Here are some other things to remember:
2. Avoid the use of $10. Always state the amount to be received
You want to avoid the use of $10 in a conditional release. That is why in the language that was mentioned above, it says some specific amount of money. Because obviously it is not conditioned on $10, it is conditioned on the specific amount that you are expecting.
3. But I kept the original. Isn’t that enough?
Another mistake happens when people believe that they can give a release to the other side in advance that is not conditional. It does not have the conditional language but because you gave them a copy and you are holding the original, that is the one with blue ink, your notary stamp, and your corporate seal. You may think that since you are holding the original that what you send them is invalid. That is false.
Do not fall into the trap of sending anyone a copy thinking that it is invalid. The copy that is sent is 100 percent valid and enforceable according to its terms. That is why you want to add a term that says it is only valid if you get your money. Where we see people make a mistake is, they will receive a request saying here a copy via email of your check, please email me a copy of your release.
If you send them that signed release via email and you never get the original check, you cannot deposit that emailed copy of a check that you got. The bank will not accept it, but they can use your photocopy or the electronic copy of your release and present it to the contractor to get paid. You will be bound by that release and you will lose your lien rights for that period even if you did not get paid. That is why adding the conditional language is so important.
4. Creating a conditional stamp
You should make a stamp with the conditional language so that you can use it with every release you make. You can just fill in the amount and send it off, knowing that you are protected. You can go online, make that stamp yourself, and use it whenever you need to.

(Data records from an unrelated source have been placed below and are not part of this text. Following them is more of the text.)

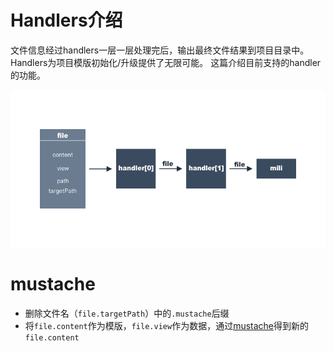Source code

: # Handlers介绍


文件信息经过handlers一层一层处理完后，输出最终文件结果到项目目录中。
Handlers为项目模版初始化/升级提供了无限可能。
这篇介绍目前支持的handler的功能。

![handlers](../images/handlers.png)


# mustache

* 删除文件名（`file.targetPath`）中的`.mustache`后缀
* 将`file.content`作为模版，`file.view`作为数据，通过[mustache](https://www.npmjs.com/package/mustache)得到新的`file.content`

Create exceptions to the release
Finally, we will talk about how to create some exceptions to your release.
1. How do I preserve other claims when I sign a release, like delays or unexecuted change orders?
This works like the conditional language. You need to add an exception to your release. Here is a sample sentence:
Notwithstanding the foregoing, this waiver and release specifically excludes ___ which is reserved by the undersigned.
So, for example, let us assume that you have a delay claim, and you wrote an email on June 1st setting forth your delay claim. Hence, when you signed the release, you would add in this sentence and fill in the blank with something like “the delay claim sent via email on June 1st.”
You have some reference to it, which is the blank and you exclude it from the release so that it is not part of what you are releasing. This can apply to an executed change order, so you could write in that blank “RCO,” or “PCO 7, 9, 14 and 21,” or any other thing that you wish to reserve or exclude from the release so that you preserve it month after month.
2. Do I have to do it every month?
If you exclude an item from your release in one month and you forget to exclude it in the next month, you may have lost your rights to do it. Meaning if you have a claim, let us say in June, for that release in that month, you will have to put that exclusion in. In July, if it has not been resolved, you also must put it in as an exclusion in July.
Fast forwarding to August, if it still hasn’t been resolved to your satisfaction via payment then you need to include that exclusion as well in August. Every month you need to include that exclusion, because if not then you will lose that potential claim in the future.
3. Will they not accept modified releases?
This is another business decision that you will have to make, on whether you want to fight about the issue now or try to have some resolution with the other side. But at the end it is a business decision on how much risk you are willing to take and how you want to deal with that.
THE INFORMATION ON THIS WEBPAGE IS NOT THE SAME AS LEGAL ADVICE. SUNRAY CONSTRUCTION SOLUTIONS, LLC IS NOT AN ATTORNEY OR A LAW FIRM. WE RECOMMEND THAT YOU CONSULT WITH AN ATTORNEY.